*** Block opens ***

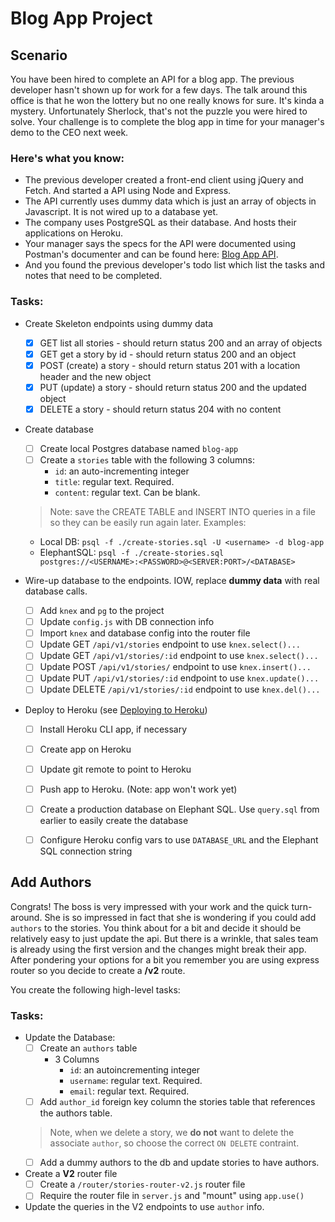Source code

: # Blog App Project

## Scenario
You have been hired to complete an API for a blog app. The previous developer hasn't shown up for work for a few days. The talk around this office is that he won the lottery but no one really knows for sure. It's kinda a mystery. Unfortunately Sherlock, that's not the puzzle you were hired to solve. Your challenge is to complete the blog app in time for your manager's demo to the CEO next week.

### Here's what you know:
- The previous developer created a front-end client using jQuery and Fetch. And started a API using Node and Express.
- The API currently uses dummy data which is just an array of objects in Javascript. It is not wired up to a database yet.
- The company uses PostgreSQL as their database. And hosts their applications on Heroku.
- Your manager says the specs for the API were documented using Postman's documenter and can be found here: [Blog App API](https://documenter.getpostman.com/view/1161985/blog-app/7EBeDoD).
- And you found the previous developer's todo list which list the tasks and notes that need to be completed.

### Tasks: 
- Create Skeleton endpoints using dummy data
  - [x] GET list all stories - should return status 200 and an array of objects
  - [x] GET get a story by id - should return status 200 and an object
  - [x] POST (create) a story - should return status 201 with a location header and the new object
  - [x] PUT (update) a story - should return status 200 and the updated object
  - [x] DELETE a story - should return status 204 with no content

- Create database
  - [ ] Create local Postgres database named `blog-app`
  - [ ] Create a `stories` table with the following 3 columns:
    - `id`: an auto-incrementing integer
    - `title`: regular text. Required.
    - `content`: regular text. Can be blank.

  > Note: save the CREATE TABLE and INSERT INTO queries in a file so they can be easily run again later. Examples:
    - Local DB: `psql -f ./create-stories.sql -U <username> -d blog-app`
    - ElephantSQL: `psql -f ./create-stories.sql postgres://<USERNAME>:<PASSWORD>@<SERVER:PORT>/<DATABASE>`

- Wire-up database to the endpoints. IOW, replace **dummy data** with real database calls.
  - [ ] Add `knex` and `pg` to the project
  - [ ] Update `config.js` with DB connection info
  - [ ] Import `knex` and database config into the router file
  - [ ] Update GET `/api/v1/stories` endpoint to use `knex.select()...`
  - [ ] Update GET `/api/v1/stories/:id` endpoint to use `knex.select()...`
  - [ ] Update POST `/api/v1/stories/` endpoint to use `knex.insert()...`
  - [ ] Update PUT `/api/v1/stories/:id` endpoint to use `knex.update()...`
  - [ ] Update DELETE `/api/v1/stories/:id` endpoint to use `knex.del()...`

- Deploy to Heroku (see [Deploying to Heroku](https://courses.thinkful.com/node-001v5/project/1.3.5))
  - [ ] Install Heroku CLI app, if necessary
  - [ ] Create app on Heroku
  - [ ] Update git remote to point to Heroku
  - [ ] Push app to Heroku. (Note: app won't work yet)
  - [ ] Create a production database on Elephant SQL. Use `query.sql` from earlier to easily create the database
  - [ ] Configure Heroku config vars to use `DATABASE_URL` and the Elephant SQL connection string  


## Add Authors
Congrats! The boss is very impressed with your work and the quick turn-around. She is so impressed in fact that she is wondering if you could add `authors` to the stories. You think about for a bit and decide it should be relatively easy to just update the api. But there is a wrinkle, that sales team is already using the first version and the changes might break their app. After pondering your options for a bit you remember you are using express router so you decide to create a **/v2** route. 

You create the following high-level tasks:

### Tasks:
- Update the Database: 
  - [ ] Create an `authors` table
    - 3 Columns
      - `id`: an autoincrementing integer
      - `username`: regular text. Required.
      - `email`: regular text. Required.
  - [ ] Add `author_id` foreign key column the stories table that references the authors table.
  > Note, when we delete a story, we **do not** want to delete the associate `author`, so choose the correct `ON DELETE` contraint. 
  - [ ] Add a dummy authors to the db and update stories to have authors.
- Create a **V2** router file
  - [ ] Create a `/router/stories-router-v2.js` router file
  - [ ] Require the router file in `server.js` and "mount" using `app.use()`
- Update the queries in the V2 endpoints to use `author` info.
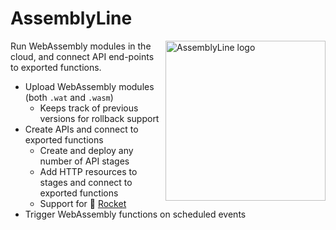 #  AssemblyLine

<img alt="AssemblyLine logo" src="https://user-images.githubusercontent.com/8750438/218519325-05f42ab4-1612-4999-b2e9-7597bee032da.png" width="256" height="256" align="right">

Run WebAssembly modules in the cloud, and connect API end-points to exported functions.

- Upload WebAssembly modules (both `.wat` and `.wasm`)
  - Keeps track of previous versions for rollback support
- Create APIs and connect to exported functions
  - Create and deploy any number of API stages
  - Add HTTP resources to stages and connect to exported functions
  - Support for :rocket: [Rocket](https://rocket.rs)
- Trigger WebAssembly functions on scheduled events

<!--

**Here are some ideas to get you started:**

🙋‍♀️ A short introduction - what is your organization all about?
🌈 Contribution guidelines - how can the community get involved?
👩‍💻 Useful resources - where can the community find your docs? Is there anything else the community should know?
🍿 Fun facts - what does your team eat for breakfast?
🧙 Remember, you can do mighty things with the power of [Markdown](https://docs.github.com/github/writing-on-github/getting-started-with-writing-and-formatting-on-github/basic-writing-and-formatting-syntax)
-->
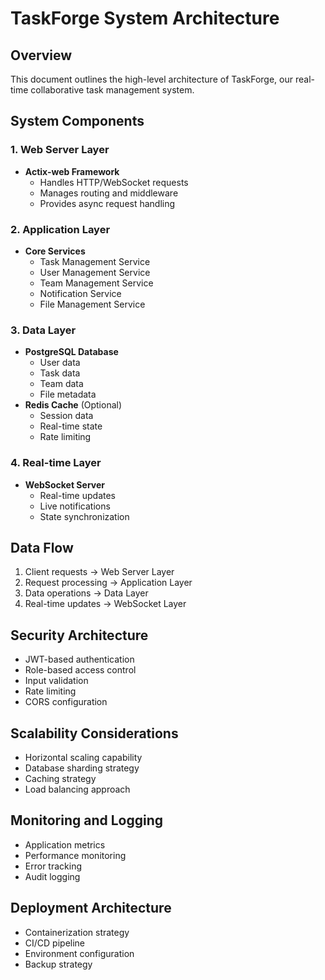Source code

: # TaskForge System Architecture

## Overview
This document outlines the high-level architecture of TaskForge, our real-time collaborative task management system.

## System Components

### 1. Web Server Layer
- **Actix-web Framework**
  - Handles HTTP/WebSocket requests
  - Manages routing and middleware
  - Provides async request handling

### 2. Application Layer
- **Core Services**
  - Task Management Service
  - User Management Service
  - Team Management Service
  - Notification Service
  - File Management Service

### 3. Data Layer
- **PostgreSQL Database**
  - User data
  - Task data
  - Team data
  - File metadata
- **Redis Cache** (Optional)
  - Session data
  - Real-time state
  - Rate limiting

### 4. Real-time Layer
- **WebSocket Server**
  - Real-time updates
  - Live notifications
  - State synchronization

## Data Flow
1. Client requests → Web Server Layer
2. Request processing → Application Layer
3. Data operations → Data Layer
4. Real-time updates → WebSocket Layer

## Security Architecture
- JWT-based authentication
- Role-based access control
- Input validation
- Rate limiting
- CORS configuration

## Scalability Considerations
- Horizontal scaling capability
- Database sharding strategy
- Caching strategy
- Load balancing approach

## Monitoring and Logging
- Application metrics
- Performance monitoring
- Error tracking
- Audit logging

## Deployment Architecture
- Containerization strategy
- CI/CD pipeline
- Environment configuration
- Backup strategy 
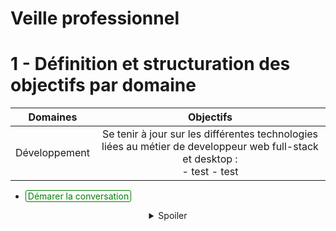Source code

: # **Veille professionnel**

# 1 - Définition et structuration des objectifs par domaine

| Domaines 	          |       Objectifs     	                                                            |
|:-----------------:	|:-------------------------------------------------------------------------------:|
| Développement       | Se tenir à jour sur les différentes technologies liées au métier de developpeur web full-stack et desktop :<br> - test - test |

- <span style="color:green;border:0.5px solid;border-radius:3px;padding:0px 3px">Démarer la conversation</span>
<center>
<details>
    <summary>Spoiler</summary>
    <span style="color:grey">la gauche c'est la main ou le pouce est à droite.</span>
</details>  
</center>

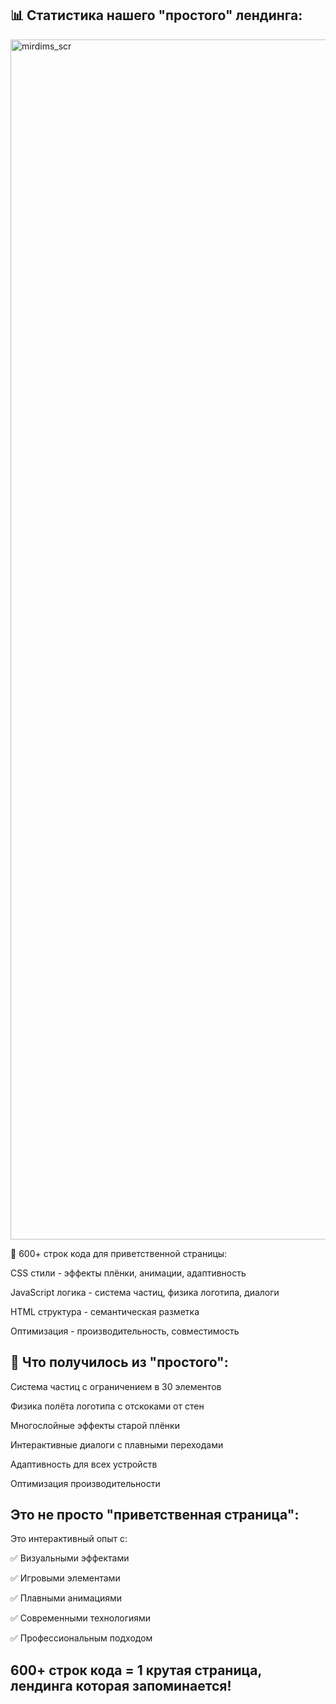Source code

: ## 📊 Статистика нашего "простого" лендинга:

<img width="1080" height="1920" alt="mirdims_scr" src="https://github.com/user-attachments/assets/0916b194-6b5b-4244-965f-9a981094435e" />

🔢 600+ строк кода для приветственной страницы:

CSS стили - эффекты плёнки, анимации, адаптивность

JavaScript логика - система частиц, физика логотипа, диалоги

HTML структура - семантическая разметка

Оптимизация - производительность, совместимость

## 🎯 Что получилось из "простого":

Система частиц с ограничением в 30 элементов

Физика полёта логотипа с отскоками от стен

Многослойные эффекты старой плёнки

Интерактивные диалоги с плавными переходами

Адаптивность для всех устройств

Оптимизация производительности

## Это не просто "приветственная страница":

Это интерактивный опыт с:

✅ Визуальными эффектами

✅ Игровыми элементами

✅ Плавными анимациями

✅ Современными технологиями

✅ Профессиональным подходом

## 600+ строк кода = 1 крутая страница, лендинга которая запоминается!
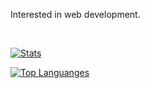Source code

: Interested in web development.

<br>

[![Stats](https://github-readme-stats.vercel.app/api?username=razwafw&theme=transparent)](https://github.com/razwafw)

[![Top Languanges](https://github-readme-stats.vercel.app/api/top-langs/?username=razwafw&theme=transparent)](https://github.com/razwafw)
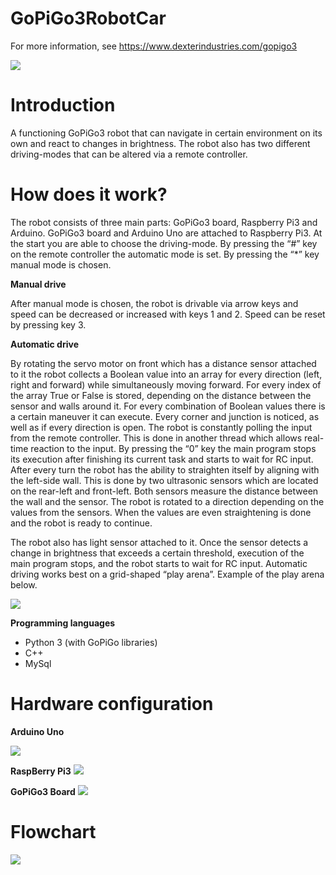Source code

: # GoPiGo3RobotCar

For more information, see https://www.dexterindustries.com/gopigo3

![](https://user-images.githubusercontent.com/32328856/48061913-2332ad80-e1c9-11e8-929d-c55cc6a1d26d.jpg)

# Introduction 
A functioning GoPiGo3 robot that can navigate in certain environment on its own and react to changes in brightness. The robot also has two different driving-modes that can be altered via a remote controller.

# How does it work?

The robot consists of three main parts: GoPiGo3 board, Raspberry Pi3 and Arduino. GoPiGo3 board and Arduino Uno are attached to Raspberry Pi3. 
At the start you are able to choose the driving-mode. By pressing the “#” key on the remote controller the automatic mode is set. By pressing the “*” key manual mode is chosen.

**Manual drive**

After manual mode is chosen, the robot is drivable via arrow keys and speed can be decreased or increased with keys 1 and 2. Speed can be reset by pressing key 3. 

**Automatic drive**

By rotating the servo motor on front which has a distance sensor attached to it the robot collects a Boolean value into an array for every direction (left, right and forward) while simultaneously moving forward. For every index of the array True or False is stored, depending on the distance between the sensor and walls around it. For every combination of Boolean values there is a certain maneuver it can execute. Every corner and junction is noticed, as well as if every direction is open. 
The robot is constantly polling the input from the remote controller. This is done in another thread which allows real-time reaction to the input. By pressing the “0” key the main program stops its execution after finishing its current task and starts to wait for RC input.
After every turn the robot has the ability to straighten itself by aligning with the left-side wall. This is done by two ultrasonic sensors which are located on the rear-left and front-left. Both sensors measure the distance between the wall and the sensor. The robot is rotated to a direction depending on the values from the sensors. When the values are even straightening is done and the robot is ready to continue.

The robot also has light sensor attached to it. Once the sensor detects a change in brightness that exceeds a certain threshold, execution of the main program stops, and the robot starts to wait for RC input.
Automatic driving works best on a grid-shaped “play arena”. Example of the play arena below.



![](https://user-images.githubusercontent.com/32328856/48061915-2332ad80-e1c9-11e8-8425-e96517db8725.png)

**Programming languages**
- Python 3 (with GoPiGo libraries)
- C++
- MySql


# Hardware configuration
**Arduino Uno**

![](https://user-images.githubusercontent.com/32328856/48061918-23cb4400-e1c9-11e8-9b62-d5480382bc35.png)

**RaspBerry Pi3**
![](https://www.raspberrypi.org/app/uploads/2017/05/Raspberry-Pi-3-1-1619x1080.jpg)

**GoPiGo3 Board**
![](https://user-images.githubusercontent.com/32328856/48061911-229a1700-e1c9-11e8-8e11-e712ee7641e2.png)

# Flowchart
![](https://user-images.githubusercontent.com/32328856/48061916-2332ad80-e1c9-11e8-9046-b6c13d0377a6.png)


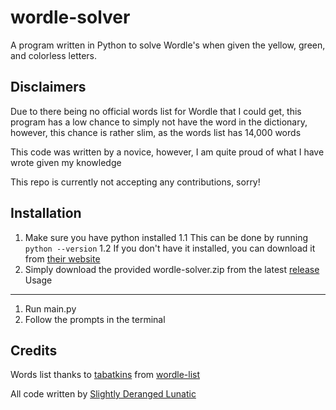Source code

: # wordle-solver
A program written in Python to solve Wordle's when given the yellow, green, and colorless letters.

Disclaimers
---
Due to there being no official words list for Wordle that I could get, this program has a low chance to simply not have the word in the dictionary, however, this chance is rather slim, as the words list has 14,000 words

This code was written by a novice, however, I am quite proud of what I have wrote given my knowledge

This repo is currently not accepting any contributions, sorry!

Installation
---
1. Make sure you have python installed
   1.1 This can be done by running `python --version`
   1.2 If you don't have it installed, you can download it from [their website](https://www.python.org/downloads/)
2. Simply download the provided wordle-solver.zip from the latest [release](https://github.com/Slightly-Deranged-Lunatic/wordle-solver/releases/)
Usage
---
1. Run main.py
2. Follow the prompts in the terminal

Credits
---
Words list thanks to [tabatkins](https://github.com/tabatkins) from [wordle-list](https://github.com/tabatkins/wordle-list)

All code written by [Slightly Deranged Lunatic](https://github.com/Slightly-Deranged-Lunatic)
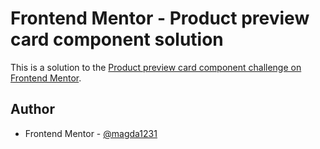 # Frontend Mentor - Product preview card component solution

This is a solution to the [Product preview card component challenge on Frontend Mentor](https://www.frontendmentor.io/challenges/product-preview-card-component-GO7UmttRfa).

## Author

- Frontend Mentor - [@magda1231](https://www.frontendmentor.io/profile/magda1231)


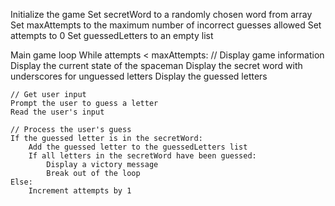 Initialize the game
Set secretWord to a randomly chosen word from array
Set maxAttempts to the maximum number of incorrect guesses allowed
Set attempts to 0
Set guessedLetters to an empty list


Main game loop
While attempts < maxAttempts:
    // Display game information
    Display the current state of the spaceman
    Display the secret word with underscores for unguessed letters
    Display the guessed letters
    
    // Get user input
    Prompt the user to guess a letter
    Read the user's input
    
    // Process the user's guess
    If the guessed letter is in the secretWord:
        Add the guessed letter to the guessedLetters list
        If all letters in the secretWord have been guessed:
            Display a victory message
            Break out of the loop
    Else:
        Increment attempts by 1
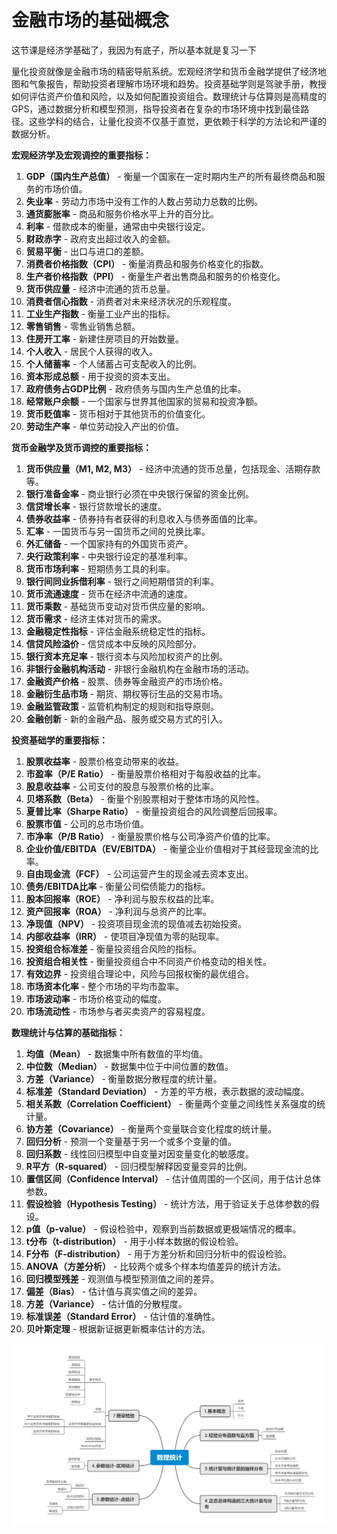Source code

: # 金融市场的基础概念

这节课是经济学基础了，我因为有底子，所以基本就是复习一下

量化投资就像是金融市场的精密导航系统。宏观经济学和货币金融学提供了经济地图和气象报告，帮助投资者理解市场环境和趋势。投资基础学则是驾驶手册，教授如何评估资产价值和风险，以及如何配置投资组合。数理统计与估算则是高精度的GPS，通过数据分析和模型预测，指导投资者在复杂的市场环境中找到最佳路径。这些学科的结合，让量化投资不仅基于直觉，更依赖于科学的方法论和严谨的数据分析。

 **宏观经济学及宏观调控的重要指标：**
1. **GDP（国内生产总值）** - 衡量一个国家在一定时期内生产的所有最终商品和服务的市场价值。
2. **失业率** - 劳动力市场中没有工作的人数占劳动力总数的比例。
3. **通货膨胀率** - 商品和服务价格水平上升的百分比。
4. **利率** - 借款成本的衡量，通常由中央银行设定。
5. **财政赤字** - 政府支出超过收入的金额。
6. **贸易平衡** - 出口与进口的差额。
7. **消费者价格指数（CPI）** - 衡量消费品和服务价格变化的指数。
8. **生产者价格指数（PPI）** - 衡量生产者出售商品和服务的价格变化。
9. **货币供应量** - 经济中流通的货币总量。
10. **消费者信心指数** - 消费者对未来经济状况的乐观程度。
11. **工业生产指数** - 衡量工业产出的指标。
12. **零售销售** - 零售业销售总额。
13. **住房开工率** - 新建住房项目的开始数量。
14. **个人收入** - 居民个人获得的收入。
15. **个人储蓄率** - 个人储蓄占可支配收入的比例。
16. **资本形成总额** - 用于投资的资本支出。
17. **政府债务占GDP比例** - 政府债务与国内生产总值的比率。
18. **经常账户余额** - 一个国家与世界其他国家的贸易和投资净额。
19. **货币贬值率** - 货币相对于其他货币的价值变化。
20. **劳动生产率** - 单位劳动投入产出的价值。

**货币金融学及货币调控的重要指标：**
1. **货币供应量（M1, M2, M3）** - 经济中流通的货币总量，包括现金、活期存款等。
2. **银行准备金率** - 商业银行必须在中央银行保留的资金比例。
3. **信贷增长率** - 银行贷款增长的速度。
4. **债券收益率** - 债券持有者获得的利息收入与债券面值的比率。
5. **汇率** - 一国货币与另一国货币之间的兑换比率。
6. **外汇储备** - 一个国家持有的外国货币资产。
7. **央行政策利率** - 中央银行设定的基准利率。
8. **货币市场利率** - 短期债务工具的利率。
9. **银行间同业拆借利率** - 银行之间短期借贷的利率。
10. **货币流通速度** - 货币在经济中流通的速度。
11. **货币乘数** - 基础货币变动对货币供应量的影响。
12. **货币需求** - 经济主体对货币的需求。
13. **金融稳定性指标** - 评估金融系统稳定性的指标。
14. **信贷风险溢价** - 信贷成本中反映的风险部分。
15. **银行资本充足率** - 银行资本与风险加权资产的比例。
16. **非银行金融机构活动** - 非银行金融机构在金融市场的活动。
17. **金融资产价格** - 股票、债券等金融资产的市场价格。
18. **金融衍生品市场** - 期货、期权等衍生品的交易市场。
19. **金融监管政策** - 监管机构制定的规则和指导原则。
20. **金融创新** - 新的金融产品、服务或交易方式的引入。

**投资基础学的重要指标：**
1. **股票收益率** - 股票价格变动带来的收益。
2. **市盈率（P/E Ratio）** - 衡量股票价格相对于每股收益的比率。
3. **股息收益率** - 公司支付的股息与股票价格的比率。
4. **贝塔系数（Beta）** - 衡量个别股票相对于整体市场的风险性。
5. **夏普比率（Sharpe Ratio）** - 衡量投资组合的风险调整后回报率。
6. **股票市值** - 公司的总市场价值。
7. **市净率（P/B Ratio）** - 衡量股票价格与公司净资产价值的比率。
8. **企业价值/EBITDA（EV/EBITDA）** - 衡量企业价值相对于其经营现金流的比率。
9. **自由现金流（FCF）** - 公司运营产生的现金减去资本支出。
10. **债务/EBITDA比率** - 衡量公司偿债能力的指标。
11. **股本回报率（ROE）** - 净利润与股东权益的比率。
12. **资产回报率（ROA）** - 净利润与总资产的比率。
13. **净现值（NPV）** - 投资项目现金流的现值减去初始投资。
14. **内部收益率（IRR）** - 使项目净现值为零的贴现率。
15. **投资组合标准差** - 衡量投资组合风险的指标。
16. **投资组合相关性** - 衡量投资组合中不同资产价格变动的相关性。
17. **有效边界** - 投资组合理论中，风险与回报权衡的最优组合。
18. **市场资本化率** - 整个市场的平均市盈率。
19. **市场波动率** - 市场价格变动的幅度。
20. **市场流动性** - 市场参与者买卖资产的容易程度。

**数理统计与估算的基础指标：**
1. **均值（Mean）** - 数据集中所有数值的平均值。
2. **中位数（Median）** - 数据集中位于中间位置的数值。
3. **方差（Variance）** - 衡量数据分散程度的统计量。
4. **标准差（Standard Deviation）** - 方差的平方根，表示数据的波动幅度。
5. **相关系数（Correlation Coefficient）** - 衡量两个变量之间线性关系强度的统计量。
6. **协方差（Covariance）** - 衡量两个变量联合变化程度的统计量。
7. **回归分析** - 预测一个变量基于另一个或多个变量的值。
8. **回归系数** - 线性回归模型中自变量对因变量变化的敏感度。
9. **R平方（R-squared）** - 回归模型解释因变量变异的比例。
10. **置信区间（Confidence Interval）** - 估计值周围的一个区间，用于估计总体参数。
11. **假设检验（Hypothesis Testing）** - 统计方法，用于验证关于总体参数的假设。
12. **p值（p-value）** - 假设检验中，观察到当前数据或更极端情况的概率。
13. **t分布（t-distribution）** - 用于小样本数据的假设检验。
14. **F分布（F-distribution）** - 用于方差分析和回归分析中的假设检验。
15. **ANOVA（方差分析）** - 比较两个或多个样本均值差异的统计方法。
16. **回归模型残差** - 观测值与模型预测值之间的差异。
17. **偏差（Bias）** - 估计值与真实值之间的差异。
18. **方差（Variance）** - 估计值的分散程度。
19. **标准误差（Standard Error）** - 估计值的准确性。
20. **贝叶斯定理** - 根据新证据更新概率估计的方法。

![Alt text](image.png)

*** Block closes ***

> [Work request] Exactly the lines from the top of the listing through the line with "-f ./create-stories.sql -U", and no pictures, should be printed.

> [Result of this exercise]
Source code

: # Blog App Project

## Scenario
You have been hired to complete an API for a blog app. The previous developer hasn't shown up for work for a few days. The talk around this office is that he won the lottery but no one really knows for sure. It's kinda a mystery. Unfortunately Sherlock, that's not the puzzle you were hired to solve. Your challenge is to complete the blog app in time for your manager's demo to the CEO next week.

### Here's what you know:
- The previous developer created a front-end client using jQuery and Fetch. And started a API using Node and Express.
- The API currently uses dummy data which is just an array of objects in Javascript. It is not wired up to a database yet.
- The company uses PostgreSQL as their database. And hosts their applications on Heroku.
- Your manager says the specs for the API were documented using Postman's documenter and can be found here: [Blog App API](https://documenter.getpostman.com/view/1161985/blog-app/7EBeDoD).
- And you found the previous developer's todo list which list the tasks and notes that need to be completed.

### Tasks: 
- Create Skeleton endpoints using dummy data
  - [x] GET list all stories - should return status 200 and an array of objects
  - [x] GET get a story by id - should return status 200 and an object
  - [x] POST (create) a story - should return status 201 with a location header and the new object
  - [x] PUT (update) a story - should return status 200 and the updated object
  - [x] DELETE a story - should return status 204 with no content

- Create database
  - [ ] Create local Postgres database named `blog-app`
  - [ ] Create a `stories` table with the following 3 columns:
    - `id`: an auto-incrementing integer
    - `title`: regular text. Required.
    - `content`: regular text. Can be blank.

  > Note: save the CREATE TABLE and INSERT INTO queries in a file so they can be easily run again later. Examples:
    - Local DB: `psql -f ./create-stories.sql -U <username> -d blog-app`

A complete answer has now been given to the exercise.